Main steps to run Stanford CoreNLP with HAREM dataset

  1. First download Stanford CoreNLP tool jar from its webpage.
  2. Navigate to the path of the stanford-corenlp.jar.
  3. Run command java -cp stanford-corenlp.jar edu.stanford.nlp.ie.crf.CRFClassifier -prop <file.prop>
    1. This command trains and generates a CRF model according to file.prop.
    2. file.prop specifies the training file and the features to be used in the training process.
  4. Run command java -cp stanford-corenlp.jar edu.stanford.nlp.ie.crf.CRFClassifier -loadClassifier <ner-model.ser.gz> -testFile <file_test.txt>
    1. This command classifies the file file_test.txt using the CRF model generated in step 3.
    2. It also presents the evaluation regarding the Precision, Recall and F1 for the multiple classes.
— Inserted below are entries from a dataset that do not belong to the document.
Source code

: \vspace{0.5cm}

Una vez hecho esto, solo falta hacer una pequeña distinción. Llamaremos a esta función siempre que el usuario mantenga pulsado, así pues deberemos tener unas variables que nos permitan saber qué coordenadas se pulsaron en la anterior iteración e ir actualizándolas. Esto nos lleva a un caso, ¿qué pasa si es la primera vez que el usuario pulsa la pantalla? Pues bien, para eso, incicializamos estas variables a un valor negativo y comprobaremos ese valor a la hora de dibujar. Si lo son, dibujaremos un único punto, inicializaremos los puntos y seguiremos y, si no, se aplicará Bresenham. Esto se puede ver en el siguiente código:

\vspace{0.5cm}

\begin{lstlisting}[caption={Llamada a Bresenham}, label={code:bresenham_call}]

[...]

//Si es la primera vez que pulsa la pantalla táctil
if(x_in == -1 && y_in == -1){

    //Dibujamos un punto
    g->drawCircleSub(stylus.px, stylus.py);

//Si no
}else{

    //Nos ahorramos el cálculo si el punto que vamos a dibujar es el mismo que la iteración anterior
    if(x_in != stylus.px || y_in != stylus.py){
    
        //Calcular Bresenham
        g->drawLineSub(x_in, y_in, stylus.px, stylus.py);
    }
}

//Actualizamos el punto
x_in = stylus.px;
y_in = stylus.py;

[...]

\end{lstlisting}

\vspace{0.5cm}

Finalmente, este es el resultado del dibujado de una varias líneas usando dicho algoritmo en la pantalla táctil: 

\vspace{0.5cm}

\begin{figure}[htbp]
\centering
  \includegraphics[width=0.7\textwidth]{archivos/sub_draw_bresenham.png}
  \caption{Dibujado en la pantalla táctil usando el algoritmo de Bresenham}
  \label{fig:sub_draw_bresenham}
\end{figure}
Check folder for more information.

Stanford dataset format

File with each line having a token and the respective entity type, being O the tokens which are not an entity. Example:

"I complained to Microsoft about Bill Gates."

I O

complained O

to O

Microsoft ORGANIZATION

about O

Bill PERSON

Gates PERSON

. O

Convert HAREM dataset in Stanford NER input

New version

In order to evaluate using conlleval script, the same tokenization has to be present either in the golden data and the output of Stanford. So, for that to happen, I used the StanfordCoreNLP tokenizer (edu.stanford.nlp.process.PTBTokenizer) in both the training and testing (golden and output) dataset. Also, I converted the tokenized text into conll format using this script and added IOB tags using this script.

Previous version

In order to be able to run Stanford NER with the HAREM dataset as input, the dataset has to be converted in the correct format. For conversion, used corpus-processor. Download

Steps:

  1. Install ruby
  2. Install corpus-processor ruby-gem
  3. Change categories to be recognised (example)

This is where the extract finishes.